Prompt: The records below need to be copied in full. Match them exactly.

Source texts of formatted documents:
* * * * * * *
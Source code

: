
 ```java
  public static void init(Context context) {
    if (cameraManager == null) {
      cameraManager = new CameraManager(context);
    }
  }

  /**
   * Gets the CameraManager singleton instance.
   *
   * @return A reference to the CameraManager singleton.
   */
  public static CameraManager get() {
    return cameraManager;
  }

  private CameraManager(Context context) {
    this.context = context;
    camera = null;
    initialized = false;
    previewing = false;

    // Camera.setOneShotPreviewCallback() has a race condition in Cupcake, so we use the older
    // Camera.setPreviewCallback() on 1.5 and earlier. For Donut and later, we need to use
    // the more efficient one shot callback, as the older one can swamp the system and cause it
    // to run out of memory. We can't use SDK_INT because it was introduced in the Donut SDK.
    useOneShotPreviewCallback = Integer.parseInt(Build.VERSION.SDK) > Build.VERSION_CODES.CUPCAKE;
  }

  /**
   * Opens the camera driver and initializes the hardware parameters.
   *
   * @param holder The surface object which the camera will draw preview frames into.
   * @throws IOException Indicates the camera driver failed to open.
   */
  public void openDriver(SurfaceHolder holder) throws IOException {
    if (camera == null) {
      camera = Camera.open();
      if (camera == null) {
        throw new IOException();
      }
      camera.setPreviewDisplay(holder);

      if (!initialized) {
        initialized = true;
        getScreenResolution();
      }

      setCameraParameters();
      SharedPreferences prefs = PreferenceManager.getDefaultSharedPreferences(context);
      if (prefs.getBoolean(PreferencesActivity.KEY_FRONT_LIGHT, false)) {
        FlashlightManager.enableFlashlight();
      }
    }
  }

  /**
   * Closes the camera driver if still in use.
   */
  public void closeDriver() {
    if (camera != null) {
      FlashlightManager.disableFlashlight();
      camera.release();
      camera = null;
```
* * * * * * *
Task solution:
Source code

:
 ```java
  public static void init(Context context) {
    if (cameraManager == null) {
      cameraManager = new CameraManager(context);
    }
  }

  /**
   * Gets the CameraManager singleton instance.
   *
   * @return A reference to the CameraManager singleton.
   */
  public static CameraManager get() {
    return cameraManager;
  }

  private CameraManager(Context context) {
    this.context = context;
    camera = null;
    initialized = false;
    previewing = false;

    // Camera.setOneShotPreviewCallback() has a race condition in Cupcake, so we use the older
    // Camera.setPreviewCallback() on 1.5 and earlier. For Donut and later, we need to use
    // the more efficient one shot callback, as the older one can swamp the system and cause it
    // to run out of memory. We can't use SDK_INT because it was introduced in the Donut SDK.
    useOneShotPreviewCallback = Integer.parseInt(Build.VERSION.SDK) > Build.VERSION_CODES.CUPCAKE;
  }

  /**
   * Opens the camera driver and initializes the hardware parameters.
   *
   * @param holder The surface object which the camera will draw preview frames into.
   * @throws IOException Indicates the camera driver failed to open.
   */
  public void openDriver(SurfaceHolder holder) throws IOException {
    if (camera == null) {
      camera = Camera.open();
      if (camera == null) {
        throw new IOException();
      }
      camera.setPreviewDisplay(holder);

      if (!initialized) {
        initialized = true;
        getScreenResolution();
      }

      setCameraParameters();
      SharedPreferences prefs = PreferenceManager.getDefaultSharedPreferences(context);
      if (prefs.getBoolean(PreferencesActivity.KEY_FRONT_LIGHT, false)) {
        FlashlightManager.enableFlashlight();
      }
    }
  }

  /**
   * Closes the camera driver if still in use.
   */
  public void closeDriver() {
    if (camera != null) {
      FlashlightManager.disableFlashlight();
      camera.release();
      camera = null;
```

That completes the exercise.